Clearwire (CLWR) has a new CEO who is much more likely to complete a wholesale network agreement with Sprint.
Sprint (S) and Clearwire have been negotiating a wholesale network agreement for 4G WiMax services. Sprint and Clearwire have indicated a deal was close. One hurdle for the Sprint deal might have been former CEO Bill Morrow.
It’s no coincidence that Morrow was replaced with interim CEO John Stanton. Stanton ran Western Wireless, which was a wholesale wireless network that was sold to Alltel. Western Wireless also managed multiple network technologies.

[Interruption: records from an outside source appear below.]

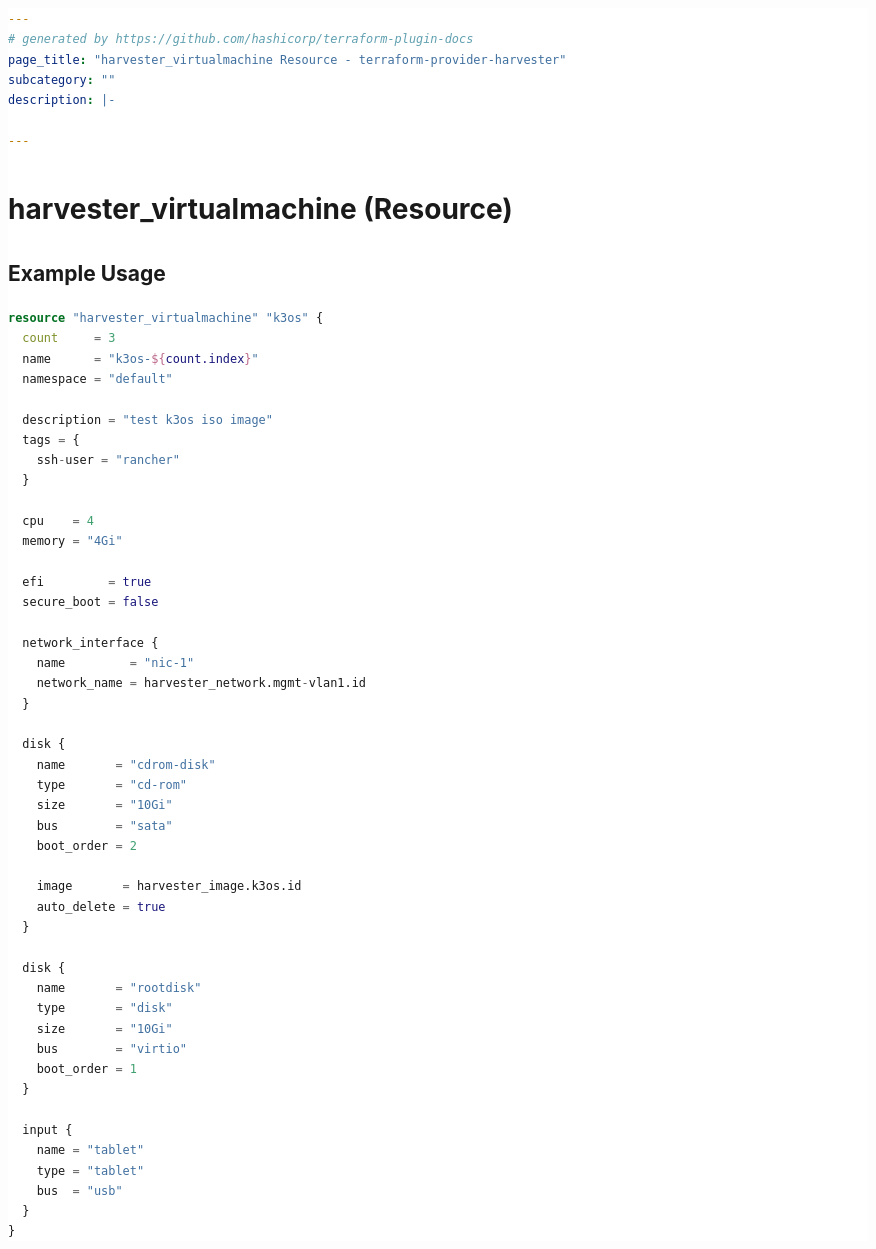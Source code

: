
 ```yaml
---
# generated by https://github.com/hashicorp/terraform-plugin-docs
page_title: "harvester_virtualmachine Resource - terraform-provider-harvester"
subcategory: ""
description: |-
  
---
```


# harvester_virtualmachine (Resource)



## Example Usage

```terraform
resource "harvester_virtualmachine" "k3os" {
  count     = 3
  name      = "k3os-${count.index}"
  namespace = "default"

  description = "test k3os iso image"
  tags = {
    ssh-user = "rancher"
  }

  cpu    = 4
  memory = "4Gi"

  efi         = true
  secure_boot = false

  network_interface {
    name         = "nic-1"
    network_name = harvester_network.mgmt-vlan1.id
  }

  disk {
    name       = "cdrom-disk"
    type       = "cd-rom"
    size       = "10Gi"
    bus        = "sata"
    boot_order = 2

    image       = harvester_image.k3os.id
    auto_delete = true
  }

  disk {
    name       = "rootdisk"
    type       = "disk"
    size       = "10Gi"
    bus        = "virtio"
    boot_order = 1
  }

  input {
    name = "tablet"
    type = "tablet"
    bus  = "usb"
  }
}
```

Sound familiar? Clearwire has WiMax and plans a move to LTE in a hybrid network. Meanwhile, Sprint’s network is also a hodge-podge of technologies. Given that backdrop, Clearwire’s executive exodus could mean following:
- The company saves some money.
- Removes impediments to a deal with Sprint.
- And sets Clearwire up to be a wholesaler that can chase other customers.
Kaufman Bros. analyst Ben Abramovitz said in a research note:
The multiple management changes may only add to investor uncertainty at this juncture and we certainly have no definitive reasons for all the departures, but some potential reasons at this juncture may include; first, Clearwire receives some obvious cost savings from the reduction in senior headcount. The executive long-term compensation plan was also modified to allow the company to pay stock in lieu of cash except to executives who were in place during the first two years of the plan (unless they elect to take the option to receive stock). Second, following the arbitration with Sprint some of the current executives may have had a difficult time fully mending the relationship with their key roaming partner, while some would have seen a diminished role as the company slows its expansion. Third, the existing management team may have been a hurdle to a more aggressive pursuit of the wholesale business over the retail business.
In other words, Clearwire’s path forward is clearer with the new CEO even if it still needs cash and faces numerous challenges.